### Excerpted data:

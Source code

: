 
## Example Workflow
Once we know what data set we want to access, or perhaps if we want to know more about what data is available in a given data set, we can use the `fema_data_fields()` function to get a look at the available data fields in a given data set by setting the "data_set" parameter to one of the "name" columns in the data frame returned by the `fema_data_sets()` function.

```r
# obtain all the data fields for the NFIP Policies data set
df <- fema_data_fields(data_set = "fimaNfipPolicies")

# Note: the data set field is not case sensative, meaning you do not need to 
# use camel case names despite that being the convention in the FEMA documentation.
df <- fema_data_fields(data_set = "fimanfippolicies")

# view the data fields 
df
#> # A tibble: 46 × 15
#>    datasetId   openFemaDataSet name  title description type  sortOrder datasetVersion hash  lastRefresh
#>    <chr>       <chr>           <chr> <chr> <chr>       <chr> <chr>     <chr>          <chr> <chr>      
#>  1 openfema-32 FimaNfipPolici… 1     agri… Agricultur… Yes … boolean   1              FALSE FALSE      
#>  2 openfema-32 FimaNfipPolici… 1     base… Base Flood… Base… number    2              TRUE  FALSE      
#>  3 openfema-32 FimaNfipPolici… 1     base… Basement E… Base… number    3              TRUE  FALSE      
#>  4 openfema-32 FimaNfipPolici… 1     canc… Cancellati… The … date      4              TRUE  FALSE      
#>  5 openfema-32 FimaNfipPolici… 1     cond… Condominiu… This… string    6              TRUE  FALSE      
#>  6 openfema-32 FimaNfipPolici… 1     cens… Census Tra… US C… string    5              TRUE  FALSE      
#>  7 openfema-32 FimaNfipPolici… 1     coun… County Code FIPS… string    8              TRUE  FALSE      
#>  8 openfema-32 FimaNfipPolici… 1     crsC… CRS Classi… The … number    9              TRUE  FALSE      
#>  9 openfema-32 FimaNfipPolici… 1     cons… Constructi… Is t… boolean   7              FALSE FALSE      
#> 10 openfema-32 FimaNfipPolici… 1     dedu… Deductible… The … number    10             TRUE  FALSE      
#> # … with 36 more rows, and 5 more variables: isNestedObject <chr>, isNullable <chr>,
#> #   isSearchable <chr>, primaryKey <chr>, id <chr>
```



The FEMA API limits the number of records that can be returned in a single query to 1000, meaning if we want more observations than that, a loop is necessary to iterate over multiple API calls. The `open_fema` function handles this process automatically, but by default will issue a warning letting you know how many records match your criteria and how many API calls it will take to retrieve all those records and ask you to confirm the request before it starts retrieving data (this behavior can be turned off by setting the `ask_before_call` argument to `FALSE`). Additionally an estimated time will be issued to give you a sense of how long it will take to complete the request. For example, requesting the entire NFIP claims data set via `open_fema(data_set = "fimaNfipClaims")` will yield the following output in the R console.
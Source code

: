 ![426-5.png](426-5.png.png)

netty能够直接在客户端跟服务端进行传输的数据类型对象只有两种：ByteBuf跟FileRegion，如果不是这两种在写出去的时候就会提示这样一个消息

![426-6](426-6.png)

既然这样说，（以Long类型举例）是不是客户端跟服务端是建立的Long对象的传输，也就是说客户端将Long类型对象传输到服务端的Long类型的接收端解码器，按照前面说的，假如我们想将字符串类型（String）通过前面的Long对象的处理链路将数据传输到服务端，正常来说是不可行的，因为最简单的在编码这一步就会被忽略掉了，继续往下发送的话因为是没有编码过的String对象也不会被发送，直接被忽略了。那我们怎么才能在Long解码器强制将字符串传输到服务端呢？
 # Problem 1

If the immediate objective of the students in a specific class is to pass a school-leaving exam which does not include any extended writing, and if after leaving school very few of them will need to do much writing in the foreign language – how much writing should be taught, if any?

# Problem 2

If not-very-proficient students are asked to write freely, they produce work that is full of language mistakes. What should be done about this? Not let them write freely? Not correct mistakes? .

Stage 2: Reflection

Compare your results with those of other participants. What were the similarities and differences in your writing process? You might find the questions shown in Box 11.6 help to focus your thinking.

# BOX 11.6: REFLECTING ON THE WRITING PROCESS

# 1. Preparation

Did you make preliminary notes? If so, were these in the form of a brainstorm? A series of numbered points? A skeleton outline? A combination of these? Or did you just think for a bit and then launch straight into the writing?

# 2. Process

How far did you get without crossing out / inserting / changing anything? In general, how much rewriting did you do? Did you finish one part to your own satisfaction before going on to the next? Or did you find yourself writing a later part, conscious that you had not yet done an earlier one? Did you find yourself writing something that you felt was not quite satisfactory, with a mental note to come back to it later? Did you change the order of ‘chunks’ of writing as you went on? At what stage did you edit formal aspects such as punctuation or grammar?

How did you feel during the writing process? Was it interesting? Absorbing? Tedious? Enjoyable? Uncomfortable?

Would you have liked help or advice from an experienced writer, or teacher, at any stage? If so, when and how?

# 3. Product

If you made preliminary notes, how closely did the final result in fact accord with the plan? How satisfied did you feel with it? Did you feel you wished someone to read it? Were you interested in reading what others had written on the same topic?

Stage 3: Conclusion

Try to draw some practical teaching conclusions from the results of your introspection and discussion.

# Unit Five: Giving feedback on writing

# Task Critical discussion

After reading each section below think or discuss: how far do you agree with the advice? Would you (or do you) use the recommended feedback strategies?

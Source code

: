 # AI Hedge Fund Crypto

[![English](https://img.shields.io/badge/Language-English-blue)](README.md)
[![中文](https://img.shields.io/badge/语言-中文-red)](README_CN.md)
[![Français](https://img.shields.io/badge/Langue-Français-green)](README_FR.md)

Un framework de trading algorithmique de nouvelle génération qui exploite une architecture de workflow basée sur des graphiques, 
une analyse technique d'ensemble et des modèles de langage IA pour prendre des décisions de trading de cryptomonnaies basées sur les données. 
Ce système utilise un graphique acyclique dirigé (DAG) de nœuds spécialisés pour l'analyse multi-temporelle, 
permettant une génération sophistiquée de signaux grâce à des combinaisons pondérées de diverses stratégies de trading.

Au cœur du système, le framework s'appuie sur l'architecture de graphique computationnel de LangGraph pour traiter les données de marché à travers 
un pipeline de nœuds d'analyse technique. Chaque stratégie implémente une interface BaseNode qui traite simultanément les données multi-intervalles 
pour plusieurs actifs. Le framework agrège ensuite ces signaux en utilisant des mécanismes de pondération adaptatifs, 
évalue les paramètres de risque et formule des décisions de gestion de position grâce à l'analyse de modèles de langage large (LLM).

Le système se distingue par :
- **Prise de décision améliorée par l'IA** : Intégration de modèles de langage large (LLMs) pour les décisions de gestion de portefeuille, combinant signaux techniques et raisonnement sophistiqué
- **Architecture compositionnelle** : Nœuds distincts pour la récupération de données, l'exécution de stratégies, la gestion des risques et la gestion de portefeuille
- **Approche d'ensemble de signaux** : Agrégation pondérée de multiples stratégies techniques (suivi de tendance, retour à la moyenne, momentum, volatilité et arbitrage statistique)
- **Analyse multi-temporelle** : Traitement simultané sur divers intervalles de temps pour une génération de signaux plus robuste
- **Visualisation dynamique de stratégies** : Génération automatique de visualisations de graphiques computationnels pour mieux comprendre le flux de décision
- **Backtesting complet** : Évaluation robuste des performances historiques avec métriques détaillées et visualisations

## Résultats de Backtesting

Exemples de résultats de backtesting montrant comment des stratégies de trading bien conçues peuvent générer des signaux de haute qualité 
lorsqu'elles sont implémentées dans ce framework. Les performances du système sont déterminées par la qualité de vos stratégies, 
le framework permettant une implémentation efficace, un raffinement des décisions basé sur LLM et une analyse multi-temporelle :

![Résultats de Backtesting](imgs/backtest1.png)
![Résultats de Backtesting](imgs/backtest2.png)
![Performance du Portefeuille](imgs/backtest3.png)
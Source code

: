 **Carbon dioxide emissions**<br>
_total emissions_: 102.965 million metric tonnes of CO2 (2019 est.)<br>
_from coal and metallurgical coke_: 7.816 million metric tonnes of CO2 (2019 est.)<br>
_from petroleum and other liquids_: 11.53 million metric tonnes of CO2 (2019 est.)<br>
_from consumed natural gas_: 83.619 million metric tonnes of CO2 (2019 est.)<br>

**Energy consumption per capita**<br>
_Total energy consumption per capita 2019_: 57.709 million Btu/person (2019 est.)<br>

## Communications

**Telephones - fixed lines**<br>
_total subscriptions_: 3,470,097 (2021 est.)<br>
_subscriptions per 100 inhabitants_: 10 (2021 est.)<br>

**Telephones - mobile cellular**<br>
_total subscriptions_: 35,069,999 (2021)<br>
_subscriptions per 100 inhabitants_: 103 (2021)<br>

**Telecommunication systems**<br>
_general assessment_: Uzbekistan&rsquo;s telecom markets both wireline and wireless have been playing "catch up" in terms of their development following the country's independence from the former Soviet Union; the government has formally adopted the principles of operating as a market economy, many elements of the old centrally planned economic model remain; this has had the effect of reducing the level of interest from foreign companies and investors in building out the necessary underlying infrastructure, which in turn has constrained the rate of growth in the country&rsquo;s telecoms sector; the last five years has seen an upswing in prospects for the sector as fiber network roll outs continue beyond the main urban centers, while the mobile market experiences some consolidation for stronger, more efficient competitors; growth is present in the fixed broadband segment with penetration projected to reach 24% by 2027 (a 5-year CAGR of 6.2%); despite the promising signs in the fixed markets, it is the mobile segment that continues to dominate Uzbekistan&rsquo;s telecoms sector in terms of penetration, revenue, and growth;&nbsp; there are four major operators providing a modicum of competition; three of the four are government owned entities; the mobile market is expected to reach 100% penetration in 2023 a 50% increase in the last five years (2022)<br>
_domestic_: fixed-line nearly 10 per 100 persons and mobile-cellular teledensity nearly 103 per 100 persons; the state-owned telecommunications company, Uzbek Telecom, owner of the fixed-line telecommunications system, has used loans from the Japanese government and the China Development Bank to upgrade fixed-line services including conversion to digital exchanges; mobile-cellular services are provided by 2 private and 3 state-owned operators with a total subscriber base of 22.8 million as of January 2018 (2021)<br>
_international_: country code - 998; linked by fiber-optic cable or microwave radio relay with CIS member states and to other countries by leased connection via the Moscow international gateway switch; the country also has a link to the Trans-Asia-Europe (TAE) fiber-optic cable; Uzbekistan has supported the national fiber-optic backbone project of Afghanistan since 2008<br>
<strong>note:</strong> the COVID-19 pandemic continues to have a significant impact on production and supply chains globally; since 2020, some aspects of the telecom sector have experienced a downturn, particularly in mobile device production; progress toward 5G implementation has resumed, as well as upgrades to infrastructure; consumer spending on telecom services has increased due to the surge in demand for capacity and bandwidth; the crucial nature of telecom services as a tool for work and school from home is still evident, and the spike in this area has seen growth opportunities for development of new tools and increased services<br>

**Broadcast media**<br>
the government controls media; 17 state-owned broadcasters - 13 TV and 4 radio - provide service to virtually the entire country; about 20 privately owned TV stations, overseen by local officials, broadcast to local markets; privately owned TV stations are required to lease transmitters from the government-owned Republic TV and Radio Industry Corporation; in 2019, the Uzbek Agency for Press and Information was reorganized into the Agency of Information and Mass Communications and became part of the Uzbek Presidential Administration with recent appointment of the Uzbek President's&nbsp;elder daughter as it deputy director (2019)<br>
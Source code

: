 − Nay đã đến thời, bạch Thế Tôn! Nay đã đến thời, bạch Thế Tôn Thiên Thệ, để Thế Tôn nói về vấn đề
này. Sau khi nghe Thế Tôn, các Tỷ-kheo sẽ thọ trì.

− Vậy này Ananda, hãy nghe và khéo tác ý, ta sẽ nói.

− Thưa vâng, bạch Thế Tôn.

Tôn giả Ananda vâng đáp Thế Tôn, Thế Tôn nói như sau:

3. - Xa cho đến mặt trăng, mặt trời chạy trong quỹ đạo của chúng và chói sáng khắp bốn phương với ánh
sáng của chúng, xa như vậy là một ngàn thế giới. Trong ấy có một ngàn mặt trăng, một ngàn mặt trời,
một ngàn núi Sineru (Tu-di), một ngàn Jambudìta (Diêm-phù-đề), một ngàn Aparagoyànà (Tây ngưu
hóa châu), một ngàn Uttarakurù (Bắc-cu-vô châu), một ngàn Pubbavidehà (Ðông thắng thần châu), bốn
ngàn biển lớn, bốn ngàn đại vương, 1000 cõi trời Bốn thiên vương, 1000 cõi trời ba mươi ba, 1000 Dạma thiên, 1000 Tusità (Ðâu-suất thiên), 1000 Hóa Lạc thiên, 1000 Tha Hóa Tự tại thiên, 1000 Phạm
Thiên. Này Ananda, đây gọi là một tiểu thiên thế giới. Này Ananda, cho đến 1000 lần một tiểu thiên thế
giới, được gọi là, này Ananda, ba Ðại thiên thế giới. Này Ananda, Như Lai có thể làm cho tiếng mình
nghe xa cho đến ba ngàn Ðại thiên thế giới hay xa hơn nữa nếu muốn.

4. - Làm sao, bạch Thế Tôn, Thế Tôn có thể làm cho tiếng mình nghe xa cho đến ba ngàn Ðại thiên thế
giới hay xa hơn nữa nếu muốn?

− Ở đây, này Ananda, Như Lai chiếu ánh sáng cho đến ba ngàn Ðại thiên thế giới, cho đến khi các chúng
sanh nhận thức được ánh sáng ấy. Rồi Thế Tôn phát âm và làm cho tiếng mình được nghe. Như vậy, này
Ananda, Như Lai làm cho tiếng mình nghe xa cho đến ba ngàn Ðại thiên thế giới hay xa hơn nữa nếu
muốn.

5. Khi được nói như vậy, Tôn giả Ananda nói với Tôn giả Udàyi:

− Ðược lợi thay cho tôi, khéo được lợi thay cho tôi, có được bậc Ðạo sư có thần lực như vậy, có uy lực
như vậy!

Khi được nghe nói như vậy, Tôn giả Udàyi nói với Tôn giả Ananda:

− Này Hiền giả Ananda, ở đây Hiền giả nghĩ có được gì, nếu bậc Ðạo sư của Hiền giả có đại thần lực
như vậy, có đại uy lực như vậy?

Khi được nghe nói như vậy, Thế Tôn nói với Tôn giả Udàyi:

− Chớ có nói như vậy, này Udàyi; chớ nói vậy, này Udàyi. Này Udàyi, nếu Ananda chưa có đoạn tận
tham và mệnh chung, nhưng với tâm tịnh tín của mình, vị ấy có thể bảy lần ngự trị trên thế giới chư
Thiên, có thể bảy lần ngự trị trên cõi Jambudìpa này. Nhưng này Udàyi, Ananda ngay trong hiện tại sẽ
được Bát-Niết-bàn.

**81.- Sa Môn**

### Work to complete:
The answer should consist of every line from the listing above that includes the word "performances".

### Solution to this task:
- **Backtesting complet** : Évaluation robuste des performances historiques avec métriques détaillées et visualisations
lorsqu'elles sont implémentées dans ce framework. Les performances du système sont déterminées par la qualité de vos stratégies, 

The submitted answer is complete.